Op grond van haar onderzoek overweegt en beslist de beroepscommissie als volgt.
1. De inhoud van de bestreden beslissing
De selectiefunctionaris heeft klagers verzoek tot overplaatsing naar een zeer beperkt beveiligde inrichting (z.b.b.i.) met aansluitend deelname aan een penitentiair programma (p.p.) (een zogenaamd gestapeld traject) afgewezen.
2. De feiten
Klager is sedert 25 mei 2009 gedetineerd. Hij verblijft in de gevangenis van de penitentiaire inrichting (p.i.) Leeuwarden.
3. De standpunten
3.1. Klager heeft het beroep als volgt toegelicht. Klager wordt verdacht van betrokkenheid bij een vechtpartij met een medegedetineerde. Klager ontkent betrokken te zijn geweest bij een vechtpartij. Het zijn slechts beschuldigingen, er is geen
bewijs. Uit het onderzoek in de p.i. Almere is niet gebleken dat klager betrokken was bij de vechtpartij. Klager is een modelgedetineerde. Het is disproportioneel om op grond van enkele beschuldigingen klager af te wijzen voor deelname aan een
gestapeld
traject.
3.2. De selectiefunctionaris heeft de afwijzing van genoemd verzoek als volgt toegelicht. Klager is betrokken geweest bij een vechtpartij waarbij een medegedetineerde ernstig letsel heeft opgelopen. Het slachtoffer heeft aangifte gedaan bij de
politie. Het onderzoek loopt nog. Medegedetineerden hebben anoniem verklaringen afgelegd tegen klager. Gelet op het vorenstaande was er voldoende aanleiding om het gestapelde traject af te wijzen.
4. De beoordeling
4.1. Op grond van artikel 2, eerste lid, van de Regeling selectie, plaatsing en overplaatsing van gedetineerden (de Regeling), komen voor plaatsing in z.b.b.i. in aanmerking gedetineerden die een te verwaarlozen vlucht- of maatschappelijk risico
vormen, aan wie een vrijheidsstraf van tenminste zes maanden is opgelegd, ten minste de helft van de opgelegde vrijheidsstraf hebben ondergaan, geen veroordelingen tot betaling van een geldboete of geldbedrag van meer dan € 226,= hebben openstaan, een
strafrestant hebben van ten minste zes weken en ten hoogste zes maanden en beschikken over een aanvaardbaar verlofadres. In het derde lid van dit artikel wordt voorts bepaald dat, in afwijking van het in het eerste lid bepaalde, tevens voor plaatsing
in
een z.b.b.i. in aanmerking kunnen komen, gedetineerden ten aanzien van wie een door de selectiefunctionaris akkoord bevonden voorstel voor deelname aan een p.p. aanwezig is. Het verblijf in de z.b.b.i. direct voorafgaande aan de plaatsing in het p.p.
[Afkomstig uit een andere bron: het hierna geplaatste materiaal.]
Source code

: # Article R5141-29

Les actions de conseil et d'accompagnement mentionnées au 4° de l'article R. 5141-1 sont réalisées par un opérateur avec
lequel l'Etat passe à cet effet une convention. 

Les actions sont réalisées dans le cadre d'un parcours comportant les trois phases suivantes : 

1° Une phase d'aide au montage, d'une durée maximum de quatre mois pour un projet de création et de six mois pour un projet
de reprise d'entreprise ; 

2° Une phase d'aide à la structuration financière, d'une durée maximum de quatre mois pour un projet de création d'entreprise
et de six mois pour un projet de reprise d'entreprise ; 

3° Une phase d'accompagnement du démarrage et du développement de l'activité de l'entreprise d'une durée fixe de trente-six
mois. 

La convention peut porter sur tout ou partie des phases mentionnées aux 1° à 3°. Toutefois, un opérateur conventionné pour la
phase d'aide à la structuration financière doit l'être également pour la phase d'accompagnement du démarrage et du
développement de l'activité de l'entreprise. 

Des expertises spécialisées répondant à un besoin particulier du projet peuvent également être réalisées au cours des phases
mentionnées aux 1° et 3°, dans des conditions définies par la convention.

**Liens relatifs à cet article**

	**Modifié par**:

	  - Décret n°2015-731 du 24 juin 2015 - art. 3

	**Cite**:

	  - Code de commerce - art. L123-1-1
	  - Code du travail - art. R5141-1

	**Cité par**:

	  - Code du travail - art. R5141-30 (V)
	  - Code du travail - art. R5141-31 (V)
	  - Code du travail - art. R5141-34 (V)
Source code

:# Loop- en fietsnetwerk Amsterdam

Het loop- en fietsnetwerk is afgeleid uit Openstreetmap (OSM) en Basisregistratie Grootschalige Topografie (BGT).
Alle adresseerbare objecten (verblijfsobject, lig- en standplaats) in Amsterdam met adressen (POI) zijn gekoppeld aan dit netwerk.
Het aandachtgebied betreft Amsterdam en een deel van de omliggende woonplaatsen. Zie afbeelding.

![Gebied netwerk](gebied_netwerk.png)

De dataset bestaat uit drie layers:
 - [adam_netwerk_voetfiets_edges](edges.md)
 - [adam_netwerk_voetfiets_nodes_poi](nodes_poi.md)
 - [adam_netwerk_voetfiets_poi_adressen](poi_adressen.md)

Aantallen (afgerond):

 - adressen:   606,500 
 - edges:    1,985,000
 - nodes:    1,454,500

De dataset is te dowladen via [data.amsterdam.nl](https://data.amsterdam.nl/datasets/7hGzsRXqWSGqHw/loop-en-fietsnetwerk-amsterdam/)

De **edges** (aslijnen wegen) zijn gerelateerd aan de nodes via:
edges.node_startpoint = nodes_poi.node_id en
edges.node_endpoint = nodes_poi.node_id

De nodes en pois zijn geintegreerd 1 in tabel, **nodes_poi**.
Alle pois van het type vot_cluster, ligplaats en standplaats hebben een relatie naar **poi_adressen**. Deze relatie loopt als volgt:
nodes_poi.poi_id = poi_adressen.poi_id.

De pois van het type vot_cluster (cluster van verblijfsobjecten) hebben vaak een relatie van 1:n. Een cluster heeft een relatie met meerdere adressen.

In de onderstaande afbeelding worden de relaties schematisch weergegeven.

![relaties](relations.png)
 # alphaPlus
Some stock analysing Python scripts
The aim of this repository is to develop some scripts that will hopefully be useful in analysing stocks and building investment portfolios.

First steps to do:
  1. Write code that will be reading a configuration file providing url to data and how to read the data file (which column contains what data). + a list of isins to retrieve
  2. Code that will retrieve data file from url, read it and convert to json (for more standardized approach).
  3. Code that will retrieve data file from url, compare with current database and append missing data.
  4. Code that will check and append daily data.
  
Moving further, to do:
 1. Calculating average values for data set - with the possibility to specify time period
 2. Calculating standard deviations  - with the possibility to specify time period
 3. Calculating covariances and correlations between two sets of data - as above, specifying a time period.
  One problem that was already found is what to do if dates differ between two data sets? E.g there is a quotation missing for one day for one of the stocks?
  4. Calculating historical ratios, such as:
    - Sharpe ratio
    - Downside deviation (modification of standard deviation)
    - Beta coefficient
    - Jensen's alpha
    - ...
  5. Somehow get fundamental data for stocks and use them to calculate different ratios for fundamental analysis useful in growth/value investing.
duurt maximaal zes maanden.
4.2. In de toelichting op dit artikel (Stcr. 2000,176) staat dat bij de plaatsing in zeer beperkt en beperkt beveiligde inrichtingen de beoordeling of de gedetineerde geschikt is tot terugkeer in de samenleving een belangrijke rol speelt. Indicator
bij de beoordeling daarvan is of de gedetineerde reeds eerder tijdens de huidige detentie met goed resultaat bewegingsvrijheid (onbegeleid) buiten de inrichting heeft genoten (algemeen verlof, schorsing van de preventieve hechtenis, incidenteel verlof,
strafonderbreking), alsmede of zich daarna omstandigheden hebben voorgedaan die aan deze indicator ernstig afbreuk doen. Gelet op het open karakter van de inrichting of afdeling spelen de aard, zwaarte en achtergrond van het gepleegde delict en de
persoonlijkheid van de gedetineerde een rol bij de beoordeling of betrokkene geschikt is voor plaatsing in een zeer beperkt of beperkt beveiligde inrichting of afdeling.
4.3. Gelet op de serieuze verdenking tegen klager van betrokkenheid bij een vechtpartij in de gevangenis van de locatie Zuyder Bos te Heerhugowaard (waarbij een medegedetineerde fors gewond is geraakt) kon de selectiefunctionaris, naar het oordeel
van de beroepscommissie, bij afweging van alle in aanmerking komende belangen in redelijkheid tot de bestreden beslissing komen. Het beroep zal derhalve ongegrond worden verklaard.
5. De uitspraak
De beroepscommissie verklaart het beroep ongegrond.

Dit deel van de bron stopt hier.